▸ **Exercise**:
Among the entries below, how many lines hold the word "Wrote"? Reply with the number only.

Records from a data collection:
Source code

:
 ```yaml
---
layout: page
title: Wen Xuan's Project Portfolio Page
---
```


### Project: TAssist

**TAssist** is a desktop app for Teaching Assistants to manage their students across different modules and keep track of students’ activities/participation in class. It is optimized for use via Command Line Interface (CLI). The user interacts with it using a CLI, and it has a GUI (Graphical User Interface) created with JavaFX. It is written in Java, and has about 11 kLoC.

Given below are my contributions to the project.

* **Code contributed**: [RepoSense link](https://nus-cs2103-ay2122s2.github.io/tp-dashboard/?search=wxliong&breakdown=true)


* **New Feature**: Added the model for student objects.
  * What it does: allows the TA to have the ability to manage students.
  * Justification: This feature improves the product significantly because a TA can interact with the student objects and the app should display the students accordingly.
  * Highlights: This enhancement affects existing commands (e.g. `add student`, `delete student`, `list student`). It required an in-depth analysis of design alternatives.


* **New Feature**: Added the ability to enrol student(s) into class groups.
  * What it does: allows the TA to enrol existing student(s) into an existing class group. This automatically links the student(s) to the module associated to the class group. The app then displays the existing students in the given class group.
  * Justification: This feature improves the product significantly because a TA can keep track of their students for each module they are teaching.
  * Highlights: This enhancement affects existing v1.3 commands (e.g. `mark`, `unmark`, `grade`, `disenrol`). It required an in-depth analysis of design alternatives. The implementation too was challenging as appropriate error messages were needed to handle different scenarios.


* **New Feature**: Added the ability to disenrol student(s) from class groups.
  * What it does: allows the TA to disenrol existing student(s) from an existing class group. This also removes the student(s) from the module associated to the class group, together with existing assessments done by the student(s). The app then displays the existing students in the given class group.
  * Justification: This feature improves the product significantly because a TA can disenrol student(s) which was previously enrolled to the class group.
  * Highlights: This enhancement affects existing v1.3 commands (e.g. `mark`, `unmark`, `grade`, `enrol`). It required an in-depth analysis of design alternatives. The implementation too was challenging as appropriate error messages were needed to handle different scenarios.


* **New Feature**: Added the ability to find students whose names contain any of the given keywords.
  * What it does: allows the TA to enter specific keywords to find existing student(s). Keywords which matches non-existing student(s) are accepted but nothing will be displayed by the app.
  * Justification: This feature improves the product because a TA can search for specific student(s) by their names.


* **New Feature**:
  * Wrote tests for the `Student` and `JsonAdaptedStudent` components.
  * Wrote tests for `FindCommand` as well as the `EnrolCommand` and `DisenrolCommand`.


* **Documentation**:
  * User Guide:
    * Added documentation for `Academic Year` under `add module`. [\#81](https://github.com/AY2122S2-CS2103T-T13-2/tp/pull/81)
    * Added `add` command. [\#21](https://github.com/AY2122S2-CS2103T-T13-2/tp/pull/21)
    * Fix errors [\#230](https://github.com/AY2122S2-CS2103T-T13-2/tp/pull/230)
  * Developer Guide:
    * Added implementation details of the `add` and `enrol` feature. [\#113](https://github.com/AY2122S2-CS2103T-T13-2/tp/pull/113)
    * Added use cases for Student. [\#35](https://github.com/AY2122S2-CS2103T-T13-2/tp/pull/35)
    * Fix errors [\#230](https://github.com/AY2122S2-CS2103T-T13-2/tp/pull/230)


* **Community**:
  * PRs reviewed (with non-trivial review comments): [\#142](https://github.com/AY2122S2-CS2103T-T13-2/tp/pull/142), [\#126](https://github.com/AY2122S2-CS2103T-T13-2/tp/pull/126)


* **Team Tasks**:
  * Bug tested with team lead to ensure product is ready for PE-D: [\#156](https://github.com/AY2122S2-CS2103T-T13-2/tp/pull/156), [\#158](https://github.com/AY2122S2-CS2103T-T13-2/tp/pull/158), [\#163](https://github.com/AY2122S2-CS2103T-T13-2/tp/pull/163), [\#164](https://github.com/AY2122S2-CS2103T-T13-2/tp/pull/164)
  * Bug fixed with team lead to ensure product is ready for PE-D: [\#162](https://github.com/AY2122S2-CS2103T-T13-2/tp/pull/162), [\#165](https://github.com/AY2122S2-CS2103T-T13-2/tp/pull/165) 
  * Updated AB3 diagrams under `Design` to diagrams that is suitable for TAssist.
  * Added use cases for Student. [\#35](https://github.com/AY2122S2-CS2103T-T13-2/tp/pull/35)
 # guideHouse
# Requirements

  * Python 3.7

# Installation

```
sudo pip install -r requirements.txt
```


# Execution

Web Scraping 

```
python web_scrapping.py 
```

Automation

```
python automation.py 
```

▸ **Task result**:
2